Where a line in the entries below contains the word "production", count it. Return the total alone.

==== PROVIDED MATERIAL ====

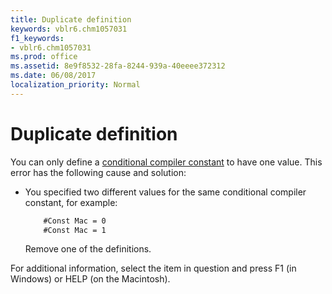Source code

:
```yaml
---
title: Duplicate definition
keywords: vblr6.chm1057031
f1_keywords:
- vblr6.chm1057031
ms.prod: office
ms.assetid: 8e9f8532-28fa-8244-939a-40eeee372312
ms.date: 06/08/2017
localization_priority: Normal
---
```



# Duplicate definition

You can only define a [conditional compiler constant](../../Glossary/vbe-glossary.md#conditional-compiler-constant) to have one value. This error has the following cause and solution:

- You specified two different values for the same conditional compiler constant, for example:
    
  ```vb
      #Const Mac = 0 
      #Const Mac = 1 
  ```

  Remove one of the definitions.
    

For additional information, select the item in question and press F1 (in Windows) or HELP (on the Macintosh).

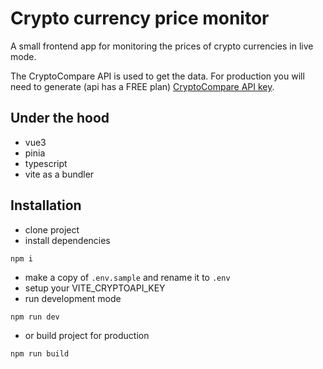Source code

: # Crypto currency price monitor

A small frontend app for monitoring the prices of crypto currencies in live mode.

The CryptoCompare API is used to get the data. For production you will need to generate (api has a FREE plan) [CryptoCompare API key](https://min-api.cryptocompare.com/documentation).

## Under the hood

- vue3
- pinia
- typescript
- vite as a bundler

## Installation

- clone project
- install dependencies

```terminal
npm i
```

- make a copy of `.env.sample` and rename it to `.env`
- setup your VITE_CRYPTOAPI_KEY
- run development mode

```terminal
npm run dev
```

- or build project for production

```terminal
npm run build
```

====

= TASK OUTPUT =
2